Voilà une Renault Clio. Un produit, un objet somme toute commun pour la majorité d’entre vous qui lisez ces lignes. Voilà bien pourtant la Renault Clio au centre d’une polémique qui est en train de naître notamment entre le gouvernement français et l’entreprise, française elle aussi.

Rien d’étonnant à ce que le gouvernement se mobilise. Il représente les intérêts de la France qui avait accordé un prêt bonifié à Renault pour affronter la crise à la condition que l’ancienne Régie nationale ne ferme pas d'usine en France.

La polémique est née suite à la parution d’un article paru dans La Tribune qui faisait état que Renault, détenue à 15% par l’Etat, pourrait produire la Clio 4 en Turquie (laquelle n’est pas encore, toujours pas, en Europe…), au détriment d’une production en France. Devant la levée de bouclier suscitée par cette « révélation », Renault s’est empressé d’indiquer que, pour le moment, aucune décision n’avait encore été prise. Hier, le ministre de l'Industrie, Christian Estrosi, a assuré que « la Clio 4 serait produite en France et veut convaincre le constructeur automobile de préférer les équipementiers français ». C’est dans cette situation que ce mercredi matin, Patrick Pelata, le directeur général du constructeur, et après une réunion ce mardi avec des représentants de Renault et de la filière automobile, avait rendez-vous « chez le ministre ».

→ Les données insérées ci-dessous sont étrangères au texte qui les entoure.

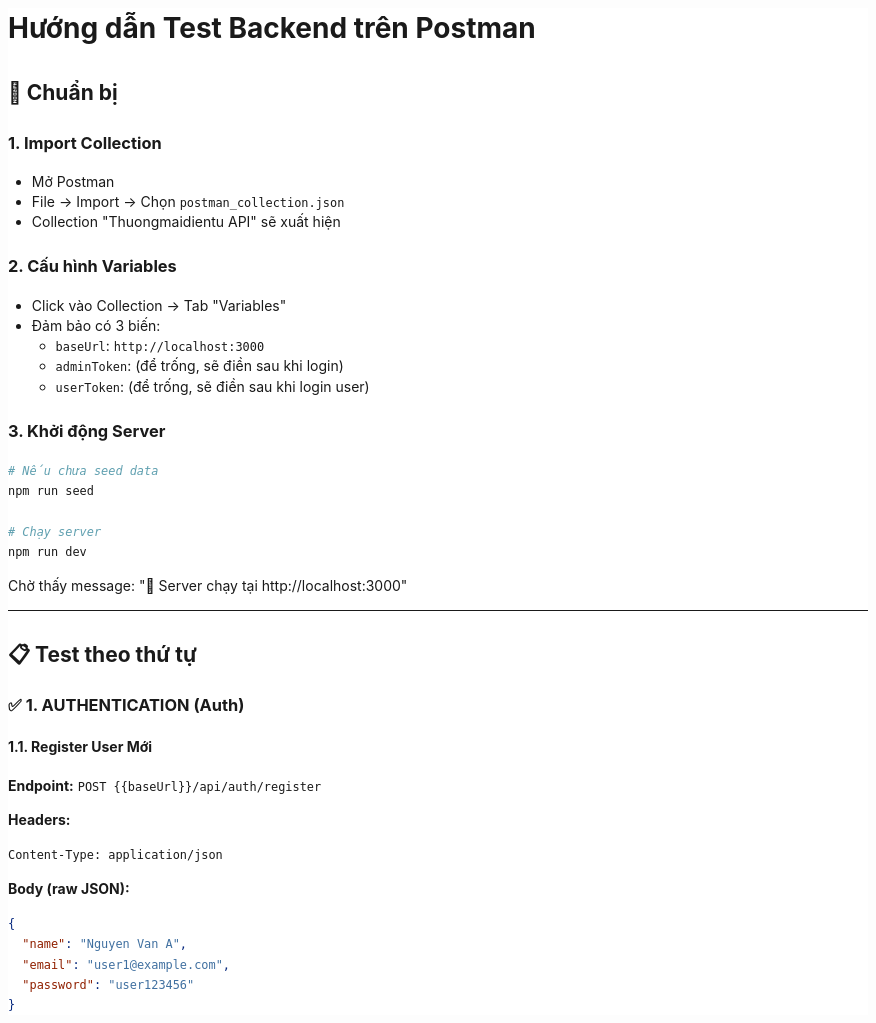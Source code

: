 # Hướng dẫn Test Backend trên Postman

## 🔧 Chuẩn bị

### 1. Import Collection

- Mở Postman
- File → Import → Chọn `postman_collection.json`
- Collection "Thuongmaidientu API" sẽ xuất hiện

### 2. Cấu hình Variables

- Click vào Collection → Tab "Variables"
- Đảm bảo có 3 biến:
  - `baseUrl`: `http://localhost:3000`
  - `adminToken`: (để trống, sẽ điền sau khi login)
  - `userToken`: (để trống, sẽ điền sau khi login user)

### 3. Khởi động Server

```powershell
# Nếu chưa seed data
npm run seed

# Chạy server
npm run dev
```

Chờ thấy message: "🚀 Server chạy tại http://localhost:3000"

---

## 📋 Test theo thứ tự

### ✅ 1. AUTHENTICATION (Auth)

#### 1.1. Register User Mới

**Endpoint:** `POST {{baseUrl}}/api/auth/register`

**Headers:**

```
Content-Type: application/json
```

**Body (raw JSON):**

```json
{
  "name": "Nguyen Van A",
  "email": "user1@example.com",
  "password": "user123456"
}
```
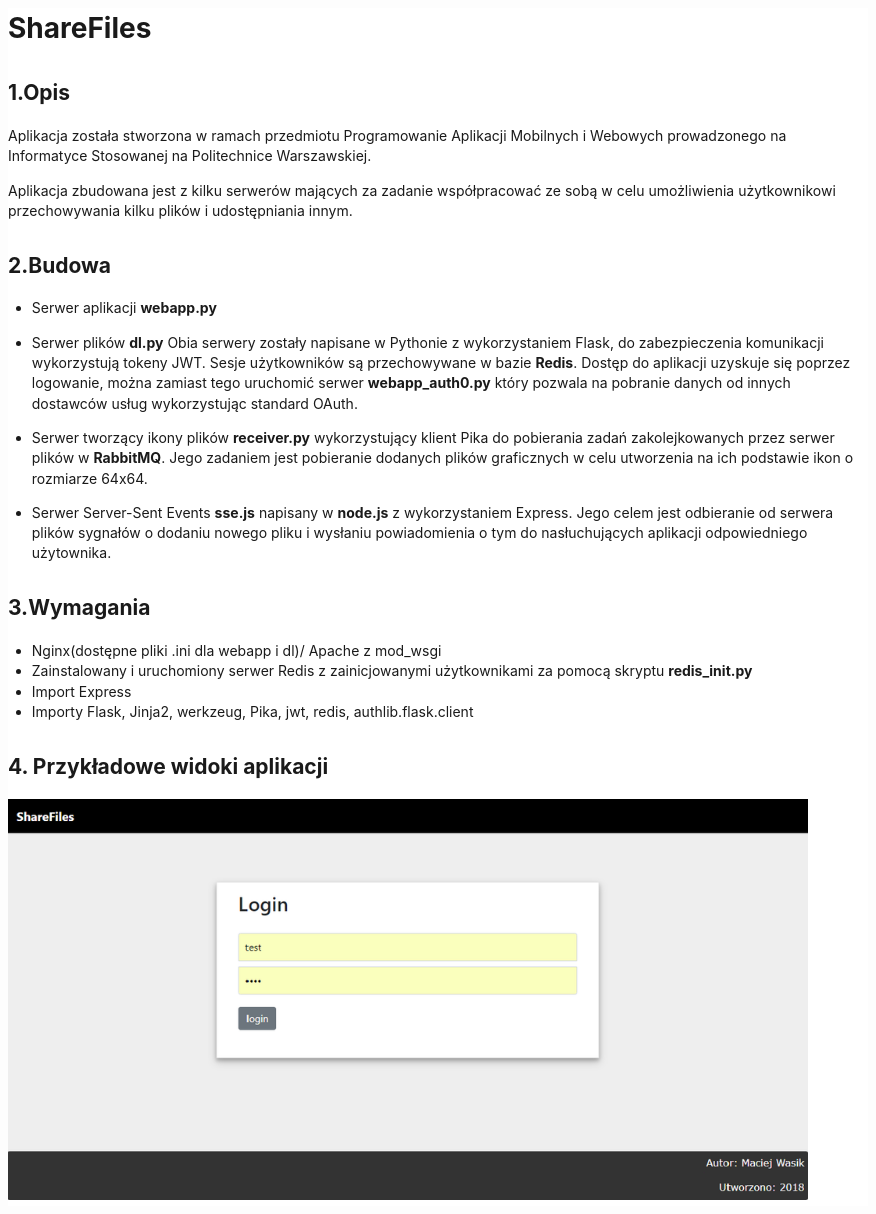 # ShareFiles

## 1.Opis

Aplikacja została stworzona w ramach przedmiotu Programowanie Aplikacji
Mobilnych i Webowych prowadzonego na Informatyce Stosowanej na Politechnice Warszawskiej. 

Aplikacja zbudowana jest z kilku serwerów mających za zadanie współpracować ze sobą w celu umożliwienia użytkownikowi przechowywania kilku plików i udostępniania innym.

## 2.Budowa

- Serwer aplikacji __webapp.py__
- Serwer plików __dl.py__ 
Obia serwery zostały napisane w Pythonie z wykorzystaniem Flask, do zabezpieczenia komunikacji wykorzystują tokeny JWT. Sesje użytkowników są przechowywane w bazie __Redis__. Dostęp do aplikacji uzyskuje się poprzez logowanie, można zamiast tego uruchomić serwer __webapp_auth0.py__ który pozwala na pobranie danych od innych dostawców usług wykorzystując standard OAuth.

- Serwer tworzący ikony plików __receiver.py__ wykorzystujący klient Pika do pobierania zadań zakolejkowanych przez serwer plików w __RabbitMQ__. Jego zadaniem jest pobieranie dodanych plików graficznych w celu utworzenia na ich podstawie ikon o rozmiarze 64x64.

- Serwer Server-Sent Events __sse.js__ napisany w __node.js__ z wykorzystaniem Express. Jego celem jest odbieranie od serwera plików sygnałów o dodaniu nowego pliku i wysłaniu powiadomienia o tym do nasłuchujących aplikacji odpowiedniego użytownika.

## 3.Wymagania
- Nginx(dostępne pliki .ini dla webapp i dl)/ Apache z mod_wsgi
- Zainstalowany i uruchomiony serwer Redis z zainicjowanymi użytkownikami za pomocą skryptu __redis_init.py__
- Import Express
- Importy Flask, Jinja2, werkzeug, Pika, jwt, redis, authlib.flask.client

## 4. Przykładowe widoki aplikacji
<img src="https://github.com/wasikm04/ShareFiles/blob/master/Images/pi5.png" width="800"/>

Mais la polémique a pris une nouvelle tournure ce matin. Selon Le Monde, « Nicolas Sarkozy a convoqué Carlos Ghosn à l'Elysée samedi pour qu'il se justifie sur ce dossier. Le PDG de Renault doit ainsi rentrer dans la précipitation des Etats-Unis où il se trouve. » Rien de moins. Il faut sans doute rappeler que les élections régionales approchent et qu’une délocalisation de la production, totale ou partielle, de la production de la Clio en Turquie ferait tache au moment où la droite cherche à regagner du terrain dans les conseils régionaux.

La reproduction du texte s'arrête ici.